Net-Zero: A Comparative Study on Neural Network Design for Climate-Economic PDEs Under Uncertainty
Carlos Rodriguez-Pardo, Louis Daumas, Leonardo Chiani, Massimo Tavoni
TL;DR
The paper tackles solving high-dimensional, uncertainty-robust climate-economic PDEs by benchmarking a range of neural network architectures against a finite-difference ground truth. It adopts a two-network adversarial framework where a value network $\mathcal{V}_\theta$ and a policy network $\mathcal{P}_\phi$ together approximate the Hamilton-Jacobi-Bellman equation derived from a continuous-time stochastic climate-economy with multiple mitigation pathways. Through rigorous FD-based ground truth on a $60^3$ grid, the study finds that simple MLP-based architectures often yield the best trade-off between accuracy and training efficiency, while certain advanced architectures (e.g., SIREN, self-attention) may underperform for this problem. The results provide practical guidance for scalable neural PDE solvers in climate policy analysis, highlighting that architecture choice—particularly for the value function—significantly affects performance, and suggesting that different architectures for value and policy can be advantageous.

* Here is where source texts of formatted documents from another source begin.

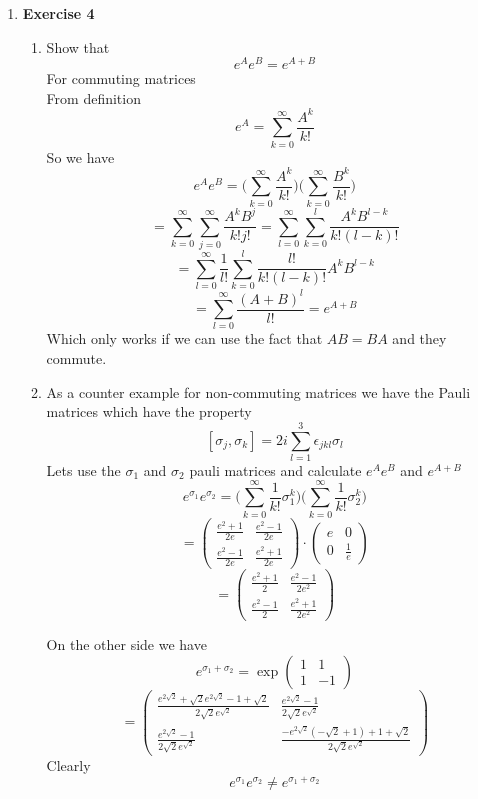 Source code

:\documentclass[12pt]{article}
\begin{document}
\begin{enumerate}
\item \textbf{Exercise 4} 
\begin{enumerate}
    \item Show that 
    $$ e^A e^B = e^{A+B} $$
    For commuting matrices \\
    From definition 
    $$ e^A = \sum_{k=0}^\infty \frac{A^k}{k!} $$
    So we have 
    $$ e^A e^B = \Big(\sum_{k=0}^\infty \frac{A^k}{k!} \Big) \Big(\sum_{k=0}^\infty \frac{B^k}{k!} \Big) $$
    $$ = \sum_{k=0}^\infty \sum_{j=0}^\infty \frac{A^k B^j}{k! j!} = \sum_{l=0}^\infty \sum_{k=0}^l \frac{A^k B^{l-k}}{k! (l-k)!} $$
    $$ = \sum_{l=0}^\infty \frac{1}{l!} \sum_{k=0}^l \frac{l!}{k!(l-k)!}A^k B^{l-k} $$
    $$ = \sum_{l=0}^\infty \frac{(A+B)^l}{l!} = e^{A+B} $$
    Which only works if we can use the fact that $AB = BA$ and they commute. \\
    \item 
    As a counter example for non-commuting matrices we have the Pauli matrices which have the property 
    $$ [ \sigma_j, \sigma_k ] = 2i \sum_{l=1}^3 \epsilon_{jkl} \sigma_l $$
    Lets use the $\sigma_1$ and $\sigma_2$ pauli matrices and calculate $e^A e^B$ and $e^{A+B}$ 
    $$ e^{\sigma_1} e^{\sigma_2} = \Big(\sum_{k=0}^\infty \frac{1}{k!} \sigma_1^k \Big) \Big(\sum_{k=0}^\infty \frac{1}{k!} \sigma_2^k \Big) $$
    $$ = \left(\begin{array}{cc} \frac{e^2 +1}{2e} & \frac{e^2 -1 }{2e} \\ \frac{e^2 -1}{2e} & \frac{e^2 +1}{2e} \end{array}\right) \cdot \left(\begin{array}{cc} e & 0 \\ 0 & \frac{1}{e} \end{array}\right) $$
    $$ = \left(\begin{array}{cc} \frac{e^2 +1}{2} & \frac{e^2 -1 }{2e^2} \\ \frac{e^2 -1}{2} & \frac{e^2 +1}{2e^2} \end{array}\right) $$

    On the other side we have 
    $$ e^{\sigma_1 + \sigma_2} = \exp \left(\begin{array}{cc} 1 & 1\\ 1 & -1 \end{array}\right) $$
    $$ = \left(\begin{array}{cc} \frac{e^{2 \sqrt{2}} + \sqrt{2} e^{2 \sqrt{2}} -1 + \sqrt{2}}{2 \sqrt{2} e^{\sqrt{2}}} & \frac{e^{2 \sqrt{2}}-1}{2 \sqrt{2} e^{\sqrt{2}}} \\ \frac{e^{2 \sqrt{2}} -1}{2 \sqrt{2} e^{\sqrt{2}}} & \frac{-e^{2 \sqrt{2}}(- \sqrt{2}+1) +1 + \sqrt{2}}{2 \sqrt{2} e^{\sqrt{2}}} \end{array}\right) $$
    Clearly 
    $$ e^{\sigma_1} e^{\sigma_2} \neq e^{\sigma_1 + \sigma_2} $$


\end{enumerate}

\end{enumerate}
\end{document}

These insights enable more efficient and nuanced policy analyses under uncertainty and technology transitions.
Abstract
Climate-economic modeling under uncertainty presents significant computational challenges that may limit policymakers' ability to address climate change effectively. This paper explores neural network-based approaches for solving high-dimensional optimal control problems arising from models that incorporate ambiguity aversion in climate mitigation decisions. We develop a continuous-time endogenous-growth economic model that accounts for multiple mitigation pathways, including emission-free capital and carbon intensity reductions. Given the inherent complexity and high dimensionality of these models, traditional numerical methods become computationally intractable. We benchmark several neural network architectures against finite-difference generated solutions, evaluating their ability to capture the dynamic interactions between uncertainty, technology transitions, and optimal climate policy. Our findings demonstrate that appropriate neural architecture selection significantly impacts both solution accuracy and computational efficiency when modeling climate-economic systems under uncertainty. These methodological advances enable more sophisticated modeling of climate policy decisions, allowing for better representation of technology transitions and uncertainty-critical elements for developing effective mitigation strategies in the face of climate change.